> Now expand that to movies and games and you can get why this whole generative-AI bubble is going to pop.
What will save it is that, no matter how picky you are as a creator, your audience will never know what exactly was that you dreamed up, so any half-decent approximation will work.
In other words, a corollary to your corollary is, "Fortunately, you don't need them to be, because no one cares about low-order bits".
Or, as we say in Poland, "What the eye doesn't see, the heart doesn't mourn."
I was just going to say this. If you have an artistic vision that you simply must create to the minutest detail, then like any artist, you're in for a lot of manual work.
If you are not beholden to a precise vision or maybe just want to create something that sells, these tools will likely be significant productivity multipliers.
Half decent approximations work a lot better in generating the equivalent of a stock illustrations of a powerpoint slide.
Actual long form art like a movie works because it includes many well informed choices that work together as a whole.
There seems to be a large gap between generating a few seconds of video vaguely like one's notion, and trying to create 90 minutes that are related and meaningful.
Which doesn't mean that you can't build from this starting place build more robust tools. But if you think that this is a large, hard amount of work, it certainly could call into question optisimitic projections from people who don't even seem to notice that there is work need at all.
That's just sad, and why people have a derogative stance towards generative AI: "half-decent" approximation removes all personality from the output, leading to a bunch of slop on the internet.
It’s like how there are two types of movie directors (or creative directors in general), the dictatorial “100 takes until I get it exactly how I envision it” type, and the “I hired you to act, so you bring the character to life for me and what will be will be” type
Right now AI is more the latter, but many people want it to be the former
Do artist really have a fully formed vision in their head? I suspect the creative process is much more iterative rather than one-directional.
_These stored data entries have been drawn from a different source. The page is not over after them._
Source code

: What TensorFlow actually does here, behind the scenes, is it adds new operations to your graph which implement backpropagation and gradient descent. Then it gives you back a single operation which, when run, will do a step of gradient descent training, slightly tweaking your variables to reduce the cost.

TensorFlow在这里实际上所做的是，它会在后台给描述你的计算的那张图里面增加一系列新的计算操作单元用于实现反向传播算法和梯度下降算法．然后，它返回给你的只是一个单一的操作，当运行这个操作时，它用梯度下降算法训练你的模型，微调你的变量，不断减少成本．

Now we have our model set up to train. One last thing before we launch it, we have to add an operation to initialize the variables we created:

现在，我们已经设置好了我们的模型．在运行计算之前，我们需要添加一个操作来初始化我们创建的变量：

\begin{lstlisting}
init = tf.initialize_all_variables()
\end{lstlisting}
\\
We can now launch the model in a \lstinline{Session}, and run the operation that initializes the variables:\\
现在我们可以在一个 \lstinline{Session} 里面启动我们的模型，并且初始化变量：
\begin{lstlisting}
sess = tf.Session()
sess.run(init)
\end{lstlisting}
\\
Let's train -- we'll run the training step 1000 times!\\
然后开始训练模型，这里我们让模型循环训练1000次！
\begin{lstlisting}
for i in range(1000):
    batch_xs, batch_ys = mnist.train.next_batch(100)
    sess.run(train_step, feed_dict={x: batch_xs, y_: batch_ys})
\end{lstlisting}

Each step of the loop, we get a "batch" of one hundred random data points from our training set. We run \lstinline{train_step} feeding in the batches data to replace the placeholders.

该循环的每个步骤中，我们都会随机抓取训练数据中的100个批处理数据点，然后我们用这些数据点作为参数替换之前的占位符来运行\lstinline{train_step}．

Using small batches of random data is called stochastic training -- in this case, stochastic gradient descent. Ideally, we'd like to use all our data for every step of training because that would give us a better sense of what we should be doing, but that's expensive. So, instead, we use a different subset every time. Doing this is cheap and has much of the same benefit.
Your eye sees just about every frame of a film…
People may not think they care, but obviously they do. That’s why marvel movies do better than DC ones.
People absolutely care about details in their media.
> What will save it is that, no matter how picky you are as a creator, your audience will never know what exactly was that you dreamed up, so any half-decent approximation will work.
Part of the problem is the "half decent approximations" tend towards a clichéd average, the audience won't know that the cool cyberpunk cityscape you generated isn't exactly what you had in mind, but they will know that it looks like every other AI generated cyberpunk cityscape and mentally file your creation in the slop folder.
I think the pursuit of fidelity has made the models less creative over time, they make fewer glaring mistakes like giving people six fingers but their output is ever more homogenized and interchangable.